My Nerdy Life in 100 Geeky Objects - #2 - Super Spider-Man and the Titans

#2: Super Spider-Man and the Titans, Issue 203 (1976) 

When I mentioned last time (for object #1, the Corgi James Bond Lotus Esprit) that my parents were ‘enablers’ of my nerdy life, I’d almost forgotten an even earlier moment. 

Set the wayback machine to the mid-1970s. Living in my favourite home in my small coastal town with my parents, I was about 7 years old and one Saturday morning my went with my dad to the local newsagents (one that is still there today!). I have a strange memory that the shopkeeper was someone called Mr. Jenner, and it was at this newsagents that my dad had a couple of standing orders. One for a morning paper - the typical tabloid that was full of cheap headlines, and one for an evening regional newspaper. 

While there, I think dad was there to pay the monthly bill for the papers, and he said to me that I was allowed one weekly comic. We’d put it on the order, and it’d get delivered on Saturday with the morning paper. I had a look at the comics on offer, most of them were war titles or traditional British action comics. But one really stood out. It was the wrong way up, but had a bright cover with Spider-Man on the front. I’d heard about Spider-Man from when my grandfather had visited (with his wife - who preferred to go by ‘Aunt’ and their son who told me about Spider-Man - he was only a couple of years older than me). 

So Spider-Man was the obvious choice. 

In the UK, this comic was “Super Spider-Man and the Titans”. A cool landscape format comic that reproduced the US comics in black and white, two pages of the original comic per page. It meant that when you opened the comic, you got four pages in a spread, and they could reprint loads of storylines in each issue. 

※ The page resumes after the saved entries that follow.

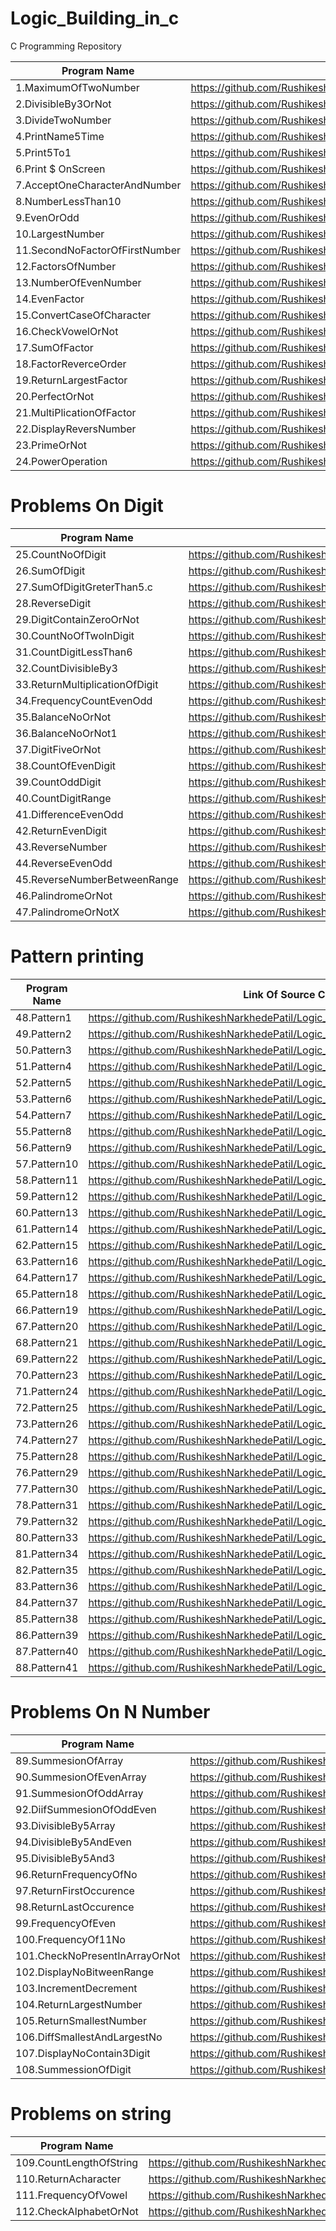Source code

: # Logic_Building_in_c
C Programming Repository

| Program Name             | Link Of Source Code                                                                   |
| ----------------- | ------------------------------------------------------------------ |
1.MaximumOfTwoNumber   |https://github.com/RushikeshNarkhedePatil/Logic_Building_in_c/blob/main/MaximumOfTwoNumber.c
2.DivisibleBy3OrNot   |https://github.com/RushikeshNarkhedePatil/Logic_Building_in_c/blob/main/DivisibleBy3OrNot.c
3.DivideTwoNumber   |https://github.com/RushikeshNarkhedePatil/Logic_Building_in_c/blob/main/DivideTwoNumber.c
4.PrintName5Time   |https://github.com/RushikeshNarkhedePatil/Logic_Building_in_c/blob/main/PrintName5Time.c
5.Print5To1   |https://github.com/RushikeshNarkhedePatil/Logic_Building_in_c/blob/main/Print5To1.c
6.Print $ OnScreen   |https://github.com/RushikeshNarkhedePatil/Logic_Building_in_c/blob/main/PrintOnScreen.c
7.AcceptOneCharacterAndNumber   |https://github.com/RushikeshNarkhedePatil/Logic_Building_in_c/blob/main/AcceptOneCharacterAndNumber.c
8.NumberLessThan10   |https://github.com/RushikeshNarkhedePatil/Logic_Building_in_c/blob/main/NumberLessThan10.c
9.EvenOrOdd   |https://github.com/RushikeshNarkhedePatil/Logic_Building_in_c/blob/main/EvenOrOdd.c
10.LargestNumber   |https://github.com/RushikeshNarkhedePatil/Logic_Building_in_c/blob/main/LargestNumber.c
11.SecondNoFactorOfFirstNumber   |https://github.com/RushikeshNarkhedePatil/Logic_Building_in_c/blob/main/Factor.c
12.FactorsOfNumber   |https://github.com/RushikeshNarkhedePatil/Logic_Building_in_c/blob/main/FactorsOfNumber.c
13.NumberOfEvenNumber|https://github.com/RushikeshNarkhedePatil/Logic_Building_in_c/blob/main/NumberOfEvenNumber.c
14.EvenFactor        |https://github.com/RushikeshNarkhedePatil/Logic_Building_in_c/blob/main/EvenFactor.c
15.ConvertCaseOfCharacter|https://github.com/RushikeshNarkhedePatil/Logic_Building_in_c/blob/main/ConvertCaseOfCharacter.c
16.CheckVowelOrNot   |https://github.com/RushikeshNarkhedePatil/Logic_Building_in_c/blob/main/CheckvowelOrNot.c
17.SumOfFactor       |https://github.com/RushikeshNarkhedePatil/Logic_Building_in_c/blob/main/SumOfFactor.c
18.FactorReverceOrder|https://github.com/RushikeshNarkhedePatil/Logic_Building_in_c/blob/main/FactorReverceOrder.c
19.ReturnLargestFactor|https://github.com/RushikeshNarkhedePatil/Logic_Building_in_c/blob/main/ReturnLargestFactor.c
20.PerfectOrNot       |https://github.com/RushikeshNarkhedePatil/Logic_Building_in_c/blob/main/PrimeOrNot.c
21.MultiPlicationOfFactor|https://github.com/RushikeshNarkhedePatil/Logic_Building_in_c/blob/main/MultiPlicationOfFactor.c
22.DisplayReversNumber|https://github.com/RushikeshNarkhedePatil/Logic_Building_in_c/blob/main/DisplayReversNumber.c
23.PrimeOrNot         |https://github.com/RushikeshNarkhedePatil/Logic_Building_in_c/blob/main/PrimeOrNot.c
24.PowerOperation     |https://github.com/RushikeshNarkhedePatil/Logic_Building_in_c/blob/main/PowerOperation.c

# Problems On Digit
| Program Name             | Link Of Source Code                                                                   |
| ----------------- | ------------------------------------------------------------------ |
|25.CountNoOfDigit           |https://github.com/RushikeshNarkhedePatil/Logic_Building_in_c/blob/main/CountNoOfDigit.c
|26.SumOfDigit            |https://github.com/RushikeshNarkhedePatil/Logic_Building_in_c/blob/main/SumOfDigit.c
|27.SumOfDigitGreterThan5.c|https://github.com/RushikeshNarkhedePatil/Logic_Building_in_c/blob/main/SumOfDigitGreterThan5.c
|28.ReverseDigit           |https://github.com/RushikeshNarkhedePatil/Logic_Building_in_c/blob/main/DigitReverseOrder.c
|29.DigitContainZeroOrNot  |https://github.com/RushikeshNarkhedePatil/Logic_Building_in_c/blob/main/DigitContainZeroOrNot.c
|30.CountNoOfTwoInDigit    |https://github.com/RushikeshNarkhedePatil/Logic_Building_in_c/blob/main/CountNoOfTwoInDigit.c
|31.CountDigitLessThan6    |https://github.com/RushikeshNarkhedePatil/Logic_Building_in_c/blob/main/CountDigitLessThan6.c
|32.CountDivisibleBy3      |https://github.com/RushikeshNarkhedePatil/Logic_Building_in_c/blob/main/CountDivisibleBy3.c
|33.ReturnMultiplicationOfDigit|https://github.com/RushikeshNarkhedePatil/Logic_Building_in_c/blob/main/ReturnMultiplicationOfDigit.c
|34.FrequencyCountEvenOdd      |https://github.com/RushikeshNarkhedePatil/Logic_Building_in_c/blob/main/FrequencyEvenOdd.c
|35.BalanceNoOrNot             |https://github.com/RushikeshNarkhedePatil/Logic_Building_in_c/blob/main/BalanceNoOrNot.c
|36.BalanceNoOrNot1            |https://github.com/RushikeshNarkhedePatil/Logic_Building_in_c/blob/main/BalanceNoOrNot1.c
|37.DigitFiveOrNot             |https://github.com/RushikeshNarkhedePatil/Logic_Building_in_c/blob/main/DigitFiveOrNot.c
|38.CountOfEvenDigit           |https://github.com/RushikeshNarkhedePatil/Logic_Building_in_c/blob/main/CountOfEvenDigit.c
|39.CountOddDigit              |https://github.com/RushikeshNarkhedePatil/Logic_Building_in_c/blob/main/CountOddDigit.c
|40.CountDigitRange            |https://github.com/RushikeshNarkhedePatil/Logic_Building_in_c/blob/main/CountDigitRange.c
|41.DifferenceEvenOdd          |https://github.com/RushikeshNarkhedePatil/Logic_Building_in_c/blob/main/DifferenceEvenOdd.c
|42.ReturnEvenDigit            |https://github.com/RushikeshNarkhedePatil/Logic_Building_in_c/blob/main/ReturnEvenDigit.c
|43.ReverseNumber              |https://github.com/RushikeshNarkhedePatil/Logic_Building_in_c/blob/main/ReverseNumber.c
|44.ReverseEvenOdd             |https://github.com/RushikeshNarkhedePatil/Logic_Building_in_c/blob/main/ReverseEvenOdd.c
|45.ReverseNumberBetweenRange  |https://github.com/RushikeshNarkhedePatil/Logic_Building_in_c/blob/main/ReverseNumberBetweenRange.c
|46.PalindromeOrNot            |https://github.com/RushikeshNarkhedePatil/Logic_Building_in_c/blob/main/PalindromeOrNot.c
|47.PalindromeOrNotX           |https://github.com/RushikeshNarkhedePatil/Logic_Building_in_c/blob/main/PalindromeOrNotX.c

# Pattern printing
| Program Name             | Link Of Source Code                                                                   |
| ----------------- | ------------------------------------------------------------------ |
|48.Pattern1      |https://github.com/RushikeshNarkhedePatil/Logic_Building_in_c/blob/main/Pattern1.c
|49.Pattern2      |https://github.com/RushikeshNarkhedePatil/Logic_Building_in_c/blob/main/Pattern2.c
|50.Pattern3      |https://github.com/RushikeshNarkhedePatil/Logic_Building_in_c/blob/main/Pattern3.c
|51.Pattern4      |https://github.com/RushikeshNarkhedePatil/Logic_Building_in_c/blob/main/Pattern4.c
|52.Pattern5      |https://github.com/RushikeshNarkhedePatil/Logic_Building_in_c/blob/main/Pattern5.c
|53.Pattern6      |https://github.com/RushikeshNarkhedePatil/Logic_Building_in_c/blob/main/Pattern6.c
|54.Pattern7      |https://github.com/RushikeshNarkhedePatil/Logic_Building_in_c/blob/main/Pattern7.c
|55.Pattern8      |https://github.com/RushikeshNarkhedePatil/Logic_Building_in_c/blob/main/Pattern8.c
|56.Pattern9      |https://github.com/RushikeshNarkhedePatil/Logic_Building_in_c/blob/main/Pattern9.c
|57.Pattern10     |https://github.com/RushikeshNarkhedePatil/Logic_Building_in_c/blob/main/Pattern10.c
|58.Pattern11     |https://github.com/RushikeshNarkhedePatil/Logic_Building_in_c/blob/main/Pattern11.c
|59.Pattern12     |https://github.com/RushikeshNarkhedePatil/Logic_Building_in_c/blob/main/Pattern12.c
|60.Pattern13     |https://github.com/RushikeshNarkhedePatil/Logic_Building_in_c/blob/main/Pattern13.c
|61.Pattern14     |https://github.com/RushikeshNarkhedePatil/Logic_Building_in_c/blob/main/Pattern14.c
|62.Pattern15     |https://github.com/RushikeshNarkhedePatil/Logic_Building_in_c/blob/main/Pattern15.c
|63.Pattern16     |https://github.com/RushikeshNarkhedePatil/Logic_Building_in_c/blob/main/Pattern16.c
|64.Pattern17     |https://github.com/RushikeshNarkhedePatil/Logic_Building_in_c/blob/main/Pattern17.c
|65.Pattern18     |https://github.com/RushikeshNarkhedePatil/Logic_Building_in_c/blob/main/Pattern18.c
|66.Pattern19     |https://github.com/RushikeshNarkhedePatil/Logic_Building_in_c/blob/main/Pattern19.c
|67.Pattern20     |https://github.com/RushikeshNarkhedePatil/Logic_Building_in_c/blob/main/Pattern20.c
|68.Pattern21     |https://github.com/RushikeshNarkhedePatil/Logic_Building_in_c/blob/main/Pattern21.c
|69.Pattern22     |https://github.com/RushikeshNarkhedePatil/Logic_Building_in_c/blob/main/Pattern22.c
|70.Pattern23     |https://github.com/RushikeshNarkhedePatil/Logic_Building_in_c/blob/main/Pattern23.c
|71.Pattern24     |https://github.com/RushikeshNarkhedePatil/Logic_Building_in_c/blob/main/Pattern24.c
|72.Pattern25     |https://github.com/RushikeshNarkhedePatil/Logic_Building_in_c/blob/main/Pattern25.c
|73.Pattern26     |https://github.com/RushikeshNarkhedePatil/Logic_Building_in_c/blob/main/Pattern26.c
|74.Pattern27     |https://github.com/RushikeshNarkhedePatil/Logic_Building_in_c/blob/main/Pattern27.c
|75.Pattern28     |https://github.com/RushikeshNarkhedePatil/Logic_Building_in_c/blob/main/Pattern28.c
|76.Pattern29     |https://github.com/RushikeshNarkhedePatil/Logic_Building_in_c/blob/main/Pattern29.c
|77.Pattern30     |https://github.com/RushikeshNarkhedePatil/Logic_Building_in_c/blob/main/Pattern30.c
|78.Pattern31     |https://github.com/RushikeshNarkhedePatil/Logic_Building_in_c/blob/main/Pattern31.c
|79.Pattern32     |https://github.com/RushikeshNarkhedePatil/Logic_Building_in_c/blob/main/Pattern32.c
|80.Pattern33     |https://github.com/RushikeshNarkhedePatil/Logic_Building_in_c/blob/main/Pattern33.c
|81.Pattern34     |https://github.com/RushikeshNarkhedePatil/Logic_Building_in_c/blob/main/Pattern34.c
|82.Pattern35     |https://github.com/RushikeshNarkhedePatil/Logic_Building_in_c/blob/main/Pattern35.c
|83.Pattern36     |https://github.com/RushikeshNarkhedePatil/Logic_Building_in_c/blob/main/Pattern36.c
|84.Pattern37     |https://github.com/RushikeshNarkhedePatil/Logic_Building_in_c/blob/main/Pattern37.c
|85.Pattern38     |https://github.com/RushikeshNarkhedePatil/Logic_Building_in_c/blob/main/Pattern38.c
|86.Pattern39     |https://github.com/RushikeshNarkhedePatil/Logic_Building_in_c/blob/main/Pattern39.c
|87.Pattern40     |https://github.com/RushikeshNarkhedePatil/Logic_Building_in_c/blob/main/Pattern40.c
|88.Pattern41     |https://github.com/RushikeshNarkhedePatil/Logic_Building_in_c/blob/main/Pattern41.c

# Problems On N Number
| Program Name             | Link Of Source Code                                                                   |
| ----------------- | ------------------------------------------------------------------ |
|89.SummesionOfArray    |https://github.com/RushikeshNarkhedePatil/Logic_Building_in_c/blob/main/SummesionOfArray.c
|90.SummesionOfEvenArray|https://github.com/RushikeshNarkhedePatil/Logic_Building_in_c/blob/main/SummesionOfEvenArray.c
|91.SummesionOfOddArray |https://github.com/RushikeshNarkhedePatil/Logic_Building_in_c/blob/main/SummesionOfOddArray.c
|92.DiifSummesionOfOddEven|https://github.com/RushikeshNarkhedePatil/Logic_Building_in_c/blob/main/DiifSummesionOfOddEven.c
|93.DivisibleBy5Array     |https://github.com/RushikeshNarkhedePatil/Logic_Building_in_c/blob/main/DivisibleBy5Array.c
|94.DivisibleBy5AndEven     |https://github.com/RushikeshNarkhedePatil/Logic_Building_in_c/blob/main/DivisibleBy5AndEven.c
|95.DivisibleBy5And3     |https://github.com/RushikeshNarkhedePatil/Logic_Building_in_c/blob/main/DivisibleBy5And3.c
|96.ReturnFrequencyOfNo  |https://github.com/RushikeshNarkhedePatil/Logic_Building_in_c/blob/main/ReturnFrequencyOfNo.c
|97.ReturnFirstOccurence|https://github.com/RushikeshNarkhedePatil/Logic_Building_in_c/blob/main/ReturnFirstOccurence.c
|98.ReturnLastOccurence|https://github.com/RushikeshNarkhedePatil/Logic_Building_in_c/blob/main/ReturnLastOccurence.c
|99.FrequencyOfEven|https://github.com/RushikeshNarkhedePatil/Logic_Building_in_c/blob/main/FrequencyOfEven.c
|100.FrequencyOf11No|https://github.com/RushikeshNarkhedePatil/Logic_Building_in_c/blob/main/FrequencyOf11No.c
|101.CheckNoPresentInArrayOrNot|https://github.com/RushikeshNarkhedePatil/Logic_Building_in_c/blob/main/CheckNoPresentInArrayOrNot.c
|102.DisplayNoBitweenRange|https://github.com/RushikeshNarkhedePatil/Logic_Building_in_c/blob/main/DisplayNoBitweenRange.c
|103.IncrementDecrement|https://github.com/RushikeshNarkhedePatil/Logic_Building_in_c/blob/main/IncrementDecrement.c
|104.ReturnLargestNumber|https://github.com/RushikeshNarkhedePatil/Logic_Building_in_c/blob/main/ReturnLargestNumber.c
|105.ReturnSmallestNumber|https://github.com/RushikeshNarkhedePatil/Logic_Building_in_c/blob/main/ReturnSmallestNumber.c
|106.DiffSmallestAndLargestNo|https://github.com/RushikeshNarkhedePatil/Logic_Building_in_c/blob/main/DiffSmallestAndLargestNo.c
|107.DisplayNoContain3Digit|https://github.com/RushikeshNarkhedePatil/Logic_Building_in_c/blob/main/DisplayNoContain3Digit.c
|108.SummessionOfDigit|https://github.com/RushikeshNarkhedePatil/Logic_Building_in_c/blob/main/SummessionOfDigit.c

# Problems on string
|Program Name|Link |
|---------|-----------------------|
|109.CountLengthOfString|https://github.com/RushikeshNarkhedePatil/Logic_Building_in_c/blob/main/CountLengthOfString.c|
|110.ReturnAcharacter|https://github.com/RushikeshNarkhedePatil/Logic_Building_in_c/blob/main/ReturnAcharacter.c|
|111.FrequencyOfVowel|https://github.com/RushikeshNarkhedePatil/Logic_Building_in_c/blob/main/FrequencyOfVowel.c|
|112.CheckAlphabetOrNot|https://github.com/RushikeshNarkhedePatil/Logic_Building_in_c/blob/main/CheckAlphabetOrNot.c|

Cover of Super Spiderman and the titans, issue 203. Spiderman in a sewer that is filling with water!

It wasn’t just Spider-Man in each issue. It included Iron Man, Captain America, Thor, and Doctor Strange. I loved every darn issue of it. It was amazing. When Marvel decided to print their Essentials range - huge phonebook collections of the old comics in black and white - I had to get the Spider-Man ones, as they were how I remember them. And the black and white artwork was awesome. 

It was where my love of Marvel started. It was just as things were getting really serious, and when they (spoilers) killed Gwen Stacey, I was shocked! 

I even got to see the Spider-Man cartoon when we went to stay with my granddad in East London (the TV regions ‘up north’ didn’t show it). Just the one episode though, while I was visiting, I remember it had Rhino in it. 

My love of this comic continued until, in a truly fickle way that kids are, something new came along. My dad stuck to his ‘one comic per week’ rule, and TV was becoming more interesting to me and I changed to reading Look-In - that strange British hybrid of comic and TV guide. But I soon learned that something bigger and better was out there. I was a week late, but starting with issue 2, I switched over to the powerhouse that was 2000AD… but that’s another story.